I brewed the Bourbon Barrel Porter extract kit from NB. Finally got to use my new stove (upgraded to gas from electric) Brewing went as expected and the stove worked great. Got 2.5 gal of water to a boil in under 30 min. All extract/hops additions were right on schedule.
Cooled outside in an icebath and got the wort down to 65 degrees in about 25 minutes. Poured the wort into my carboy and got the volume up to 5 gallons. Shook the carboy extensively for about a minute then took it down to my new swamp cooler. I took my OG and it was spot on the target for the kit (1.064)
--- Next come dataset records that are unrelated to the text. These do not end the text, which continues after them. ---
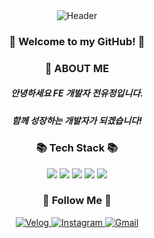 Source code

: <div align="center">
  <img src="https://capsule-render.vercel.app/api?type=waving&fontColor=f5f5dc&animation=fadeIn&height=300&text=Yujeong&nbsp;Jeon" alt="Header"/>
</div>

<h3 align="center">👋 Welcome to my GitHub! 👋</h3>

<h3 align="center">💛 ABOUT ME</h3>
<h5 align="center">안녕하세요 FE 개발자 전유정입니다.</h5>
<h5 align="center">함께 성장하는 개발자가 되겠습니다!</h5>

<h3 align="center">📚 Tech Stack 📚</h3>
<p align="center">
  <img src="https://img.shields.io/badge/React-61DAFB?style=flat-square&logo=React&logoColor=white"/>
  <img src="https://img.shields.io/badge/React Native-0088CC?style=flat-square&logo=React&logoColor=white"/>
   <img src="https://img.shields.io/badge/JavaScript-F7DF1E?style=flat-square&logo=Javascript&logoColor=white"/>
  <img src="https://img.shields.io/badge/HTML5-E34F26?style=flat-square&logo=HTML5&logoColor=white"/>
  <img src="https://img.shields.io/badge/CSS3-1572B6?style=flat-square&logo=CSS3&logoColor=white"/>
</p>

<h3 align="center">🌈 Follow Me 🌈</h3>
<div align="center">
  <a href="https://velog.io/@kkaerrung">
    <img src="https://img.shields.io/badge/Tech%20Blog-11B48A?style=flat-square&logo=Vimeo&logoColor=white" alt="Velog"/>
  </a>
  <a href="https://www.instagram.com/owo_yjj/">
    <img src="https://img.shields.io/badge/Instagram-E4405F?style=flat-square&logo=Instagram&logoColor=white" alt="Instagram"/>
  </a>
  <a href="mailto:yujeong5236@sookmyung.ac.kr">
    <img src="https://img.shields.io/badge/Gmail-d14836?style=flat-square&logo=Gmail&logoColor=white" alt="Gmail"/>
  </a>
</div>
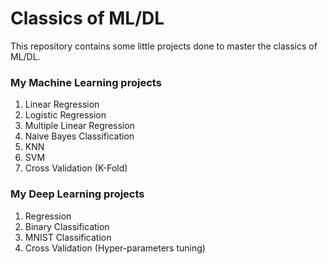 # Classics of ML/DL

This repository contains some little projects done to master the classics of ML/DL.

### My Machine Learning projects

1. Linear Regression
2. Logistic Regression
3. Multiple Linear Regression
4. Naive Bayes Classification
5. KNN
6. SVM
7. Cross Validation (K-Fold)

### My Deep Learning projects

1. Regression
2. Binary Classification
3. MNIST Classification
4. Cross Validation (Hyper-parameters tuning)
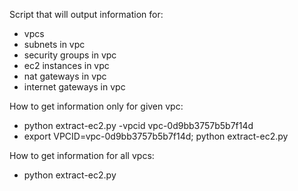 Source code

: Script that will output information for:
*   vpcs
*   subnets in vpc
*   security groups in vpc
*   ec2 instances in vpc
*   nat gateways in vpc
*   internet gateways in vpc

How to get information only for given vpc:
*   python extract-ec2.py -vpcid vpc-0d9bb3757b5b7f14d
*   export VPCID=vpc-0d9bb3757b5b7f14d; python extract-ec2.py

How to get information for all vpcs:
*   python extract-ec2.py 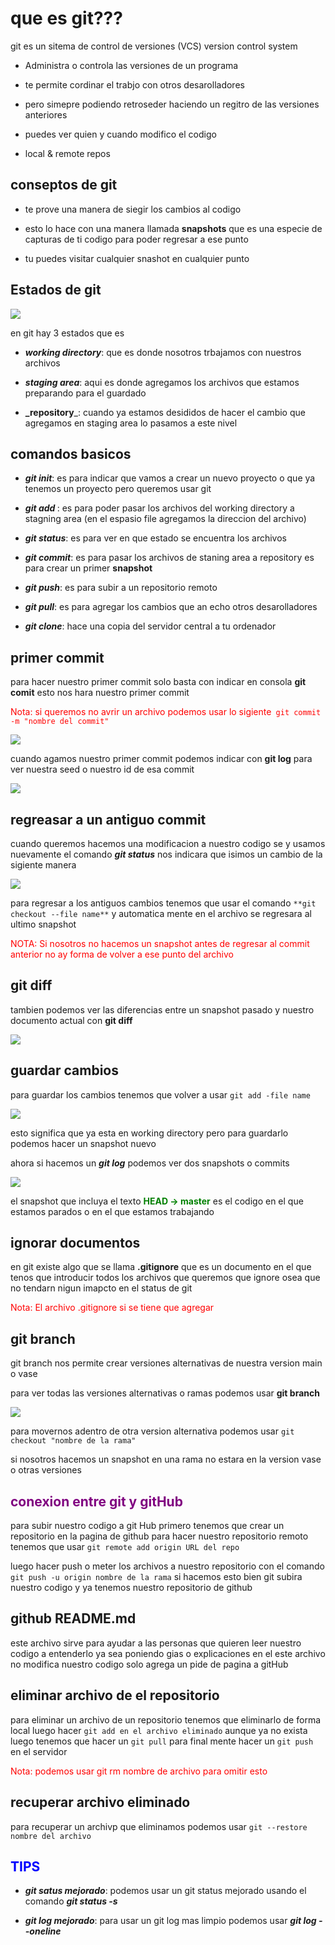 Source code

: # que es git???

git es un sitema de control de versiones (VCS) version control system

- Administra o controla las versiones de un programa

* te permite cordinar el trabjo con otros desarolladores

* pero simepre podiendo retroseder haciendo un regitro de las versiones anteriores

* puedes ver quien y cuando modifico el codigo

* local & remote repos

## conseptos de git

- te prove una manera de siegir los cambios al codigo

- esto lo hace con una manera llamada **snapshots** que es una especie de capturas de ti codigo para poder regresar a ese punto

- tu puedes visitar cualquier snashot en cualquier punto

## Estados de git

![](https://bytesofgigabytes.com/IMAGES/git/git%20commands/git%20commands.png)

en git hay 3 estados que es

- **_working directory_**: que es donde nosotros trbajamos con nuestros archivos

- **_staging area_**: aqui es donde agregamos los archivos que estamos preparando para el guardado

- **\_repository**\_: cuando ya estamos desididos de hacer el cambio que agregamos en staging area lo pasamos a este nivel

## comandos basicos

- **_git init_**: es para indicar que vamos a crear un nuevo proyecto o que ya tenemos un proyecto pero queremos usar git

* **_git add <file>_**: es para poder pasar los archivos del working directory a stagning area (en el espasio file agregamos la direccion del archivo)

* **_git status_**: es para ver en que estado se encuentra los archivos

* **_git commit_**: es para pasar los archivos de staning area a repository es para crear un primer **snapshot**

* **_git push_**: es para subir a un repositorio remoto

* **_git pull_**: es para agregar los cambios que an echo otros desarolladores

* **_git clone_**: hace una copia del servidor central a tu ordenador

## primer commit

para hacer nuestro primer commit solo basta con indicar en consola **git comit** esto nos hara nuestro primer commit

<FONT color="red">Nota: si queremos no avrir un archivo podemos usar lo sigiente` git commit -m "nombre del commit"`</FONT>

![](./img/commit.png)

cuando agamos nuestro primer commit podemos indicar con **git log** para ver nuestra seed o nuestro id de esa commit

![](./img/firs%20commit.png)

## regreasar a un antiguo commit

cuando queremos hacemos una modificacion a nuestro codigo se y usamos nuevamente el comando **_git status_** nos indicara que isimos un cambio de la sigiente manera

![](./img/cambio%20en%20un%20archivo.png)

para regresar a los antiguos cambios tenemos que usar el comando `**git checkout --file name**` y automatica mente en el archivo se regresara al ultimo snapshot

<FONT color="red">NOTA: Si nosotros no hacemos un snapshot antes de regresar al commit anterior no ay forma de volver a ese punto del archivo</FONT>

## git diff

tambien podemos ver las diferencias entre un snapshot pasado y nuestro documento actual con **git diff**

![](./img/diff.png)

## guardar cambios

para guardar los cambios tenemos que volver a usar `git add -file name`

![](./img/modiffied.png)

esto significa que ya esta en working directory pero para guardarlo podemos hacer un snapshot nuevo

ahora si hacemos un **_git log_** podemos ver dos snapshots o commits

![](./img/s.png)

el snapshot que incluya el texto <FONT color="green">**HEAD -> master**</FONT> es el codigo en el que estamos parados o en el que estamos trabajando

## ignorar documentos

en git existe algo que se llama **.gitignore** que es un documento en el que tenos que introducir todos los archivos que queremos que ignore osea que no tendarn nigun imapcto en el status de git

<FONT color="red">Nota: El archivo .gitignore si se tiene que agregar</FONT>

## git branch

git branch nos permite crear versiones alternativas de nuestra version main o vase

para ver todas las versiones alternativas o ramas podemos usar **git branch**

![](./img/branch.png)

para movernos adentro de otra version alternativa podemos usar `git checkout "nombre de la rama"`

si nosotros hacemos un snapshot en una rama no estara en la version vase o otras versiones

## <FONT color="purple">conexion entre git y gitHub</FONT>

para subir nuestro codigo a git
Hub primero tenemos que crear un repositorio en la pagina de github
para hacer nuestro repositorio remoto tenemos que usar `git remote add origin URL del repo`

luego hacer push o meter los archivos a nuestro repositorio con el comando `git push -u origin nombre de la rama` si hacemos esto bien git subira nuestro codigo y ya tenemos nuestro repositorio de github

## github README.md

este archivo sirve para ayudar a las personas que quieren leer nuestro codigo a entenderlo ya sea poniendo gias o explicaciones en el este archivo no modifica nuestro codigo solo agrega un pide de pagina a gitHub

## eliminar archivo de el repositorio

para eliminar un archivo de un repositorio tenemos que eliminarlo de forma local luego hacer `git add en el archivo eliminado` aunque ya no exista luego tenemos que hacer un `git pull` para final mente hacer un `git push` en el servidor

<FONT color="red">Nota: podemos usar git rm nombre de archivo para omitir esto</FONT>

## recuperar archivo eliminado

para recuperar un archivp que eliminamos podemos usar `git --restore nombre del archivo`

## <FONT color="blue">TIPS</FONT>

- **_git satus mejorado_**: podemos usar un git status mejorado usando el comando **_git status -s_**

* **_git log mejorado_**: para usar un git log mas limpio podemos usar **_git log --oneline_**
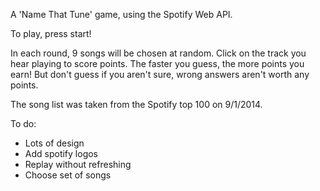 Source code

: A 'Name That Tune' game, using the Spotify Web API.

To play, press start!

In each round, 9 songs will be chosen at random. Click on the track you hear playing to score points. The faster you guess, the more points you earn! But don't guess if you aren't sure, wrong answers aren't worth any points.

The song list was taken from the Spotify top 100 on 9/1/2014.

To do:
  - Lots of design
  - Add spotify logos
  - Replay without refreshing
  - Choose set of songs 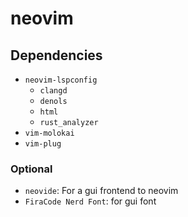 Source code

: # neovim

## Dependencies

 - `neovim-lspconfig`
   - `clangd`
   - `denols`
   - `html`
   - `rust_analyzer`
 - `vim-molokai`
 - `vim-plug`

### Optional

 - `neovide`: For a gui frontend to neovim
 - `FiraCode Nerd Font`: for gui font
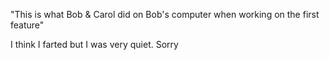 "This is what Bob & Carol did on Bob's computer when working on the first feature" 

I think I farted but I was very quiet. Sorry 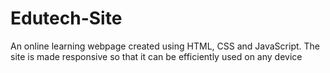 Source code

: # Edutech-Site
An online learning webpage created using HTML, CSS and JavaScript. The site is made responsive so that it can be efficiently used on any device
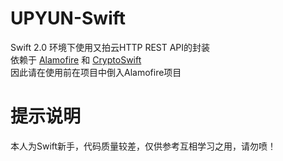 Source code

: # UPYUN-Swift
Swift 2.0 环境下使用又拍云HTTP REST API的封装<br>
依赖于 <a href="https://github.com/Alamofire/Alamofire/tree/swift-2.0">Alamofire</a> 和 <a href="https://github.com/krzyzanowskim/CryptoSwift/tree/swift20">CryptoSwift</a><br>
因此请在使用前在项目中倒入Alamofire项目<br>

# 提示说明
本人为Swift新手，代码质量较差，仅供参考互相学习之用，请勿喷！<br>
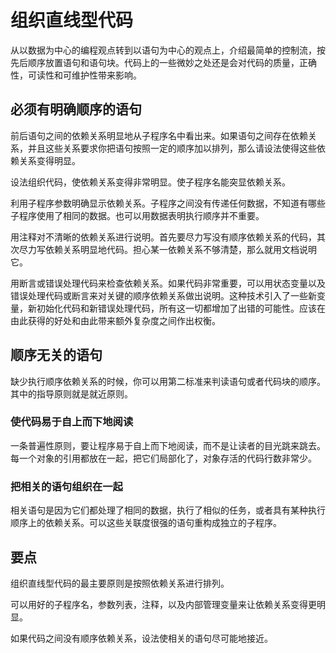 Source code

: # 组织直线型代码

从以数据为中心的编程观点转到以语句为中心的观点上，介绍最简单的控制流，按先后顺序放置语句和语句块。代码上的一些微妙之处还是会对代码的质量，正确性，可读性和可维护性带来影响。

## 必须有明确顺序的语句

前后语句之间的依赖关系明显地从子程序名中看出来。如果语句之间存在依赖关系，并且这些关系要求你把语句按照一定的顺序加以排列，那么请设法使得这些依赖关系变得明显。

设法组织代码，使依赖关系变得非常明显。使子程序名能突显依赖关系。

利用子程序参数明确显示依赖关系。子程序之间没有传递任何数据，不知道有哪些子程序使用了相同的数据。也可以用数据表明执行顺序并不重要。

用注释对不清晰的依赖关系进行说明。首先要尽力写没有顺序依赖关系的代码，其次尽力写依赖关系明显地代码。担心某一依赖关系不够清楚，那么就用文档说明它。

用断言或错误处理代码来检查依赖关系。如果代码非常重要，可以用状态变量以及错误处理代码或断言来对关键的顺序依赖关系做出说明。这种技术引入了一些新变量，新初始化代码和新错误处理代码，所有这一切都增加了出错的可能性。应该在由此获得的好处和由此带来额外复杂度之间作出权衡。

## 顺序无关的语句

缺少执行顺序依赖关系的时候，你可以用第二标准来判读语句或者代码块的顺序。其中的指导原则就是就近原则。

### 使代码易于自上而下地阅读

一条普遍性原则，要让程序易于自上而下地阅读，而不是让读者的目光跳来跳去。每一个对象的引用都放在一起，把它们局部化了，对象存活的代码行数非常少。

### 把相关的语句组织在一起

相关语句是因为它们都处理了相同的数据，执行了相似的任务，或者具有某种执行顺序上的依赖关系。可以这些关联度很强的语句重构成独立的子程序。

## 要点

组织直线型代码的最主要原则是按照依赖关系进行排列。

可以用好的子程序名，参数列表，注释，以及内部管理变量来让依赖关系变得更明显。

如果代码之间没有顺序依赖关系，设法使相关的语句尽可能地接近。



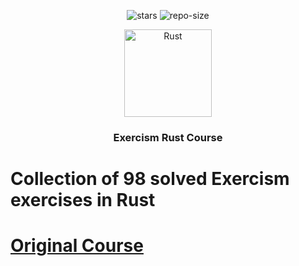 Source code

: <div align=center>

![stars] ![repo-size]

<picture>
    <source srcset="https://github.com/user-attachments/assets/48146298-c365-47e4-b677-7122241fc1b7">
    <img alt="Rust" width="140" height="140">
</picture>

### Exercism Rust Course

</div>

# <a name="no-link">Collection of 98 solved Exercism exercises in Rust</a>

# <a href="https://exercism.org/tracks/rust">Original Course</a>

[repo-size]: https://img.shields.io/github/repo-size/dragan717080/ExercismRust
[stars]: https://img.shields.io/github/stars/dragan717080/ExercismRust

</div>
Swamp cooler is basically a plastic storage container filled with about 5" of water and a wet towel with a box fan blowing on it. Once I placed it in the swamp cooler the fermomitor read about 70ish so I left it in the swamp cooler for another 30 minutes to let it cool before pitching the yeast. I pitched 2 packets of Danstar Windsor dry yeast at about 68deg and installed my blowoff tubing.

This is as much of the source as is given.